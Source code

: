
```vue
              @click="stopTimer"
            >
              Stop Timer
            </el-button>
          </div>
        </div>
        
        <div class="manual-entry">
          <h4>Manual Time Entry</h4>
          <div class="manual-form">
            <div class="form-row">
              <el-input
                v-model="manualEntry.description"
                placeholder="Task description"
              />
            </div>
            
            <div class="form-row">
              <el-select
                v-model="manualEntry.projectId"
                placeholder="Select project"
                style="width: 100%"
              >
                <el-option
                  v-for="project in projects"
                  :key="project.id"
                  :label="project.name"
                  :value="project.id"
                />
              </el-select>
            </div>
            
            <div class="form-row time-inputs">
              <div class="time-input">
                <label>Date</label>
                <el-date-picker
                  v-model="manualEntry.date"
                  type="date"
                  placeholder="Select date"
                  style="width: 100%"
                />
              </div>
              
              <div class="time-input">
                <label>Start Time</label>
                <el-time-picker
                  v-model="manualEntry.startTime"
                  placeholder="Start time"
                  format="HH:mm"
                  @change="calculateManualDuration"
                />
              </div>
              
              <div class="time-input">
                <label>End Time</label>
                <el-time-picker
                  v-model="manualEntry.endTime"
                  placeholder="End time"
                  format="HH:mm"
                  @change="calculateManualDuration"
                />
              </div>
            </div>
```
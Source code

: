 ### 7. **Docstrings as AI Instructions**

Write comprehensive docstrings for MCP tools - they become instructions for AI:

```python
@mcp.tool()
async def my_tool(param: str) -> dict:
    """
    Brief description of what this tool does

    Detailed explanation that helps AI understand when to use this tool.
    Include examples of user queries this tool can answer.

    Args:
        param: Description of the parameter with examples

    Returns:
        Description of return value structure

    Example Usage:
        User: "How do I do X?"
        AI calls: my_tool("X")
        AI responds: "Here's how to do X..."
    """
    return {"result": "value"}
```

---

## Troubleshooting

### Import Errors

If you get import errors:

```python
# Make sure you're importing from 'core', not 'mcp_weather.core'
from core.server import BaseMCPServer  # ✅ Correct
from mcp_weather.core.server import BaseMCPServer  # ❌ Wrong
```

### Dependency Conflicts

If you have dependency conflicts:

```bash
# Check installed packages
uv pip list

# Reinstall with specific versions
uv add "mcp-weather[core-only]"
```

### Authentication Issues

++++++++

Word for word, copy the listing above in its entirety.

Source code

:
```vue
              @click="stopTimer"
            >
              Stop Timer
            </el-button>
          </div>
        </div>
        
        <div class="manual-entry">
          <h4>Manual Time Entry</h4>
          <div class="manual-form">
            <div class="form-row">
              <el-input
                v-model="manualEntry.description"
                placeholder="Task description"
              />
            </div>
            
            <div class="form-row">
              <el-select
                v-model="manualEntry.projectId"
                placeholder="Select project"
                style="width: 100%"
              >
                <el-option
                  v-for="project in projects"
                  :key="project.id"
                  :label="project.name"
                  :value="project.id"
                />
              </el-select>
            </div>
            
            <div class="form-row time-inputs">
              <div class="time-input">
                <label>Date</label>
                <el-date-picker
                  v-model="manualEntry.date"
                  type="date"
                  placeholder="Select date"
                  style="width: 100%"
                />
              </div>
              
              <div class="time-input">
                <label>Start Time</label>
                <el-time-picker
                  v-model="manualEntry.startTime"
                  placeholder="Start time"
                  format="HH:mm"
                  @change="calculateManualDuration"
                />
              </div>
              
              <div class="time-input">
                <label>End Time</label>
                <el-time-picker
                  v-model="manualEntry.endTime"
                  placeholder="End time"
                  format="HH:mm"
                  @change="calculateManualDuration"
                />
              </div>
            </div>
```
Source code

: ### 7. **Docstrings as AI Instructions**

Write comprehensive docstrings for MCP tools - they become instructions for AI:

```python
@mcp.tool()
async def my_tool(param: str) -> dict:
    """
    Brief description of what this tool does

    Detailed explanation that helps AI understand when to use this tool.
    Include examples of user queries this tool can answer.

    Args:
        param: Description of the parameter with examples

    Returns:
        Description of return value structure

    Example Usage:
        User: "How do I do X?"
        AI calls: my_tool("X")
        AI responds: "Here's how to do X..."
    """
    return {"result": "value"}
```

---

## Troubleshooting

### Import Errors

If you get import errors:

```python
# Make sure you're importing from 'core', not 'mcp_weather.core'
from core.server import BaseMCPServer  # ✅ Correct
from mcp_weather.core.server import BaseMCPServer  # ❌ Wrong
```

### Dependency Conflicts

If you have dependency conflicts:

```bash
# Check installed packages
uv pip list

# Reinstall with specific versions
uv add "mcp-weather[core-only]"
```

### Authentication Issues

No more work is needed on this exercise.